DPORによるPchlide還元反応では、2つの炭素原子、C17とC18間の炭素間二重結合が還元され、2つのプロトンがtrans位に付加される (図1)。このtrans還元を行うためには、2つのプロトンはポルフィリン平面に対し各々、C17には上方から、C18には下方から付加される必要がある。Pchlide近傍の構造を見ると、Pchlide のC17から4.9 Åの距離に、BchB’ を構成するアスパラギン酸残基 (Asp274) が位置しており、このAsp274がC17へのプロトンドナー候補と考えられた。そこで、部位特異的変異導入法によってAsp274をアラニンへと置換した変異型NB-蛋白質、D274Aを作製しDPOR活性を測定したところ、活性を失っていた (図6)。
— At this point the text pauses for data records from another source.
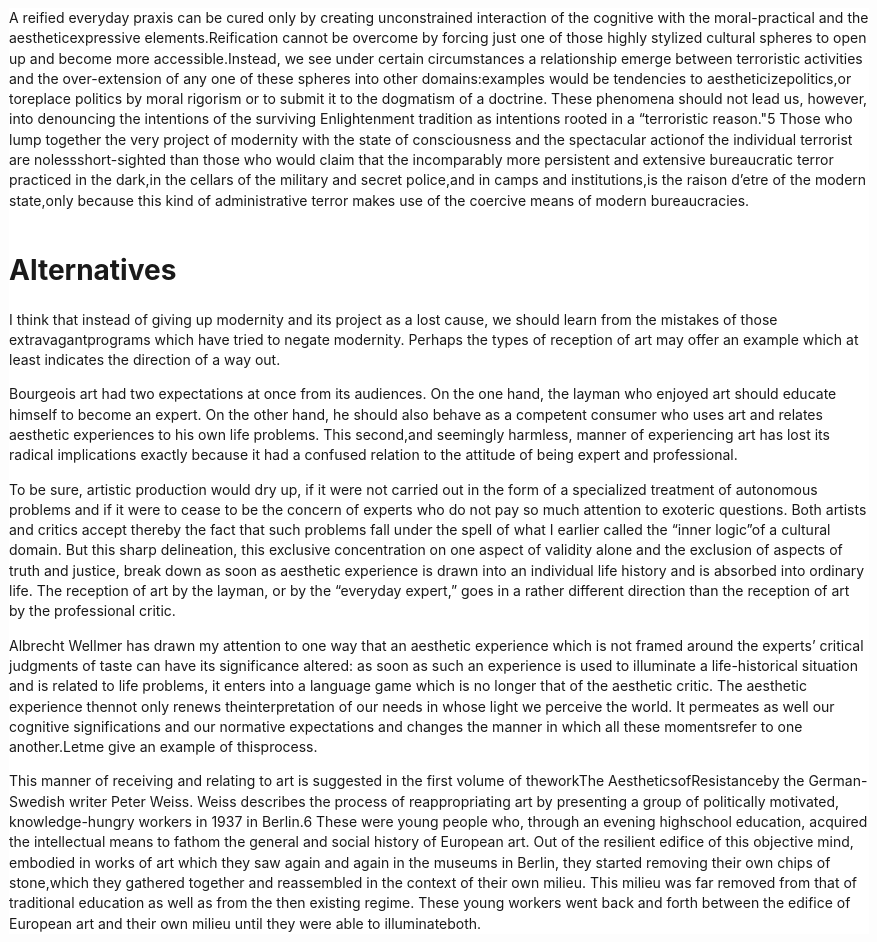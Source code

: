 A reified everyday praxis can be cured only by creating unconstrained interaction of the cognitive with the moral-practical and the aestheticexpressive elements.Reification cannot be overcome by forcing just one of those highly stylized cultural spheres to open up and become more accessible.Instead, we see under certain circumstances a relationship emerge between terroristic activities and the over-extension of any one of these spheres into other domains:examples would be tendencies to aestheticizepolitics,or toreplace politics by moral rigorism or to submit it to the dogmatism of a doctrine. These phenomena should not lead us, however, into denouncing the intentions of the surviving Enlightenment tradition as intentions rooted in a “terroristic reason."5 Those who lump together the very project of modernity with the state of consciousness and the spectacular actionof the individual terrorist are nolessshort-sighted than those who would claim that the incomparably more persistent and extensive bureaucratic terror practiced in the dark,in the cellars of the military and secret police,and in camps and institutions,is the raison d’etre of the modern state,only because this kind of administrative terror makes use of the coercive means of modern bureaucracies.  

# Alternatives  

I think that instead of giving up modernity and its project as a lost cause, we should learn from the mistakes of those extravagantprograms which have tried to negate modernity. Perhaps the types of reception of art may offer an example which at least indicates the direction of a way out.  

Bourgeois art had two expectations at once from its audiences. On the one hand, the layman who enjoyed art should educate himself to become an expert. On the other hand, he should also behave as a competent consumer who uses art and relates aesthetic experiences to his own life problems. This second,and seemingly harmless, manner of experiencing art has lost its radical implications exactly because it had a confused relation to the attitude of being expert and professional.  

To be sure, artistic production would dry up, if it were not carried out in the form of a specialized treatment of autonomous problems and if it were to cease to be the concern of experts who do not pay so much attention to exoteric questions. Both artists and critics accept thereby the fact that such problems fall under the spell of what I earlier called the “inner logic”of a cultural domain. But this sharp delineation, this exclusive concentration on one aspect of validity alone and the exclusion of aspects of truth and justice, break down as soon as aesthetic experience is drawn into an individual life history and is absorbed into ordinary life. The reception of art by the layman, or by the “everyday expert,” goes in a rather different direction than the reception of art by the professional critic.  

Albrecht Wellmer has drawn my attention to one way that an aesthetic experience which is not framed around the experts’ critical judgments of taste can have its significance altered: as soon as such an experience is used to illuminate a life-historical situation and is related to life problems, it enters into a language game which is no longer that of the aesthetic critic. The aesthetic experience thennot only renews theinterpretation of our needs in whose light we perceive the world. It permeates as well our cognitive significations and our normative expectations and changes the manner in which all these momentsrefer to one another.Letme give an example of thisprocess.  

This manner of receiving and relating to art is suggested in the first volume of theworkThe AestheticsofResistanceby the German-Swedish writer Peter Weiss. Weiss describes the process of reappropriating art by presenting a group of politically motivated, knowledge-hungry workers in 1937 in Berlin.6 These were young people who, through an evening highschool education, acquired the intellectual means to fathom the general and social history of European art. Out of the resilient edifice of this objective mind, embodied in works of art which they saw again and again in the museums in Berlin, they started removing their own chips of stone,which they gathered together and reassembled in the context of their own milieu. This milieu was far removed from that of traditional education as well as from the then existing regime. These young workers went back and forth between the edifice of European art and their own milieu until they were able to illuminateboth.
従って、Asp274がC17へのプロトンドナーであることが示唆された。一方、C18の近傍には極性のアミノ酸残基は見あたらない。ここでPchlide分子の構造に注目すると、C17側鎖のプロピオン酸が大きく湾曲し、そのカルボキシル基はC18から4.8 Åの近距離に位置している。そこで、このプロピオン酸をC18へのプロトンドナー候補と考え、検討を行った。Pchlideのアナログ基質であるクロロフィルc (Chl c) は、プロピオン酸に代わりアクリル酸をC17側鎖に持つ。そこで、Chl cをDPOR反応に供したところ、還元されなかった。また、Chl cはDPORによるPchlide還元反応を競合的に阻害した (図7)。これらの結果は、Chl cがPchlide同様に基質結合ポケットに結合するが、還元はされないことを意味する。従って、PchlideのC17側鎖のプロピオン酸がC18へのプロトンドナーであることが示唆された。さらに、DPOR反応におけるPhe25とMet408、Leu410の役割を検討した。部位特異的変異導入法によりPhe25、Met408、Leu410を各々アラニンへと置換した変異型NB-蛋白質、F25A、M408AおよびL410Aを作製し、DPOR活性を測定した (図6)。F25Aは50%の活性を示し、電子伝達に適した疎水的環境の形成に関わると推測された。一方、M408Aは80%以上の活性を維持していたが、L410Aは活性を失っていたことから、Leu410はDPOR活性に大きく寄与していることが示唆された。おそらくLeu410はC17側鎖のプロピオン酸の湾曲を引き起こすと考えられる。
図6 野生型および変異型NB-蛋白質の活性評価
以上の結果から、DPORによるtrans還元の反応機構を推定した (図8)。まずPchlideの結合に伴いBchB’ヘリックスがPchlideへ接近し、Leu410がプロピオン酸の湾曲を引き起こす。次に、電子がL-蛋白質からNBclusterを介してPchlideのπ電子雲へと伝達され、Asp274がC17へ、プロピオン酸がC18へ各々プロトンを付加し、カチオンラジカルが生じる。続いて2つめの電子が伝達され、クロロフィリドが生成する。
図8 推定されるtrans還元反応機構
5.DPORとニトロゲナーゼに保存される共通構造
興味深いことに、NB-蛋白質におけるNB-clusterとPchlideの位置は各々、MoFe-蛋白質におけるP-clusterと鉄モリブデンコファクター (FeMo-co) の位置と非常によく一致し、DPORとニトロゲナーゼの間には全体構造のみならず触媒要素の配置までが保存されていることが明らかになった。この保存された共通構造のもと、電子は還元蛋白質 (L-蛋白質、Fe-蛋白質) の鉄硫黄クラスターから触媒蛋白質 (NB-蛋白質、MoFe-蛋白質) の鉄硫黄クラスター (NB-cluster、P-cluster) へ、ATPの加水分解に依存して伝達される。さらに電子は触媒蛋白質の基質結合ポケットへ伝達され、触媒部位に結合した基質 (Pchlide、FeMoco-N2) の多重結合が還元される (図9)。一次構造の類似性から、DPORとニトロゲナーゼは進化的起源を同じくしており、共通の祖先酵素から分岐したと考えられている11)。DPORはポルフィリンの還元を、ニトロゲナーゼはN2の還元を行うために各々が独自の金属クラスター (NB-cluster、P-cluster) や触媒ポケットを持つように進化を遂げてきたと考えられる。しかし、その進化の中でも、保存された共通構造はポルフィリンやN2の非常に安定な多重結合を還元する上で不可欠であり、共通の祖先酵素から両酵素に引き継がれ、保持され続けてきたのかもしれない。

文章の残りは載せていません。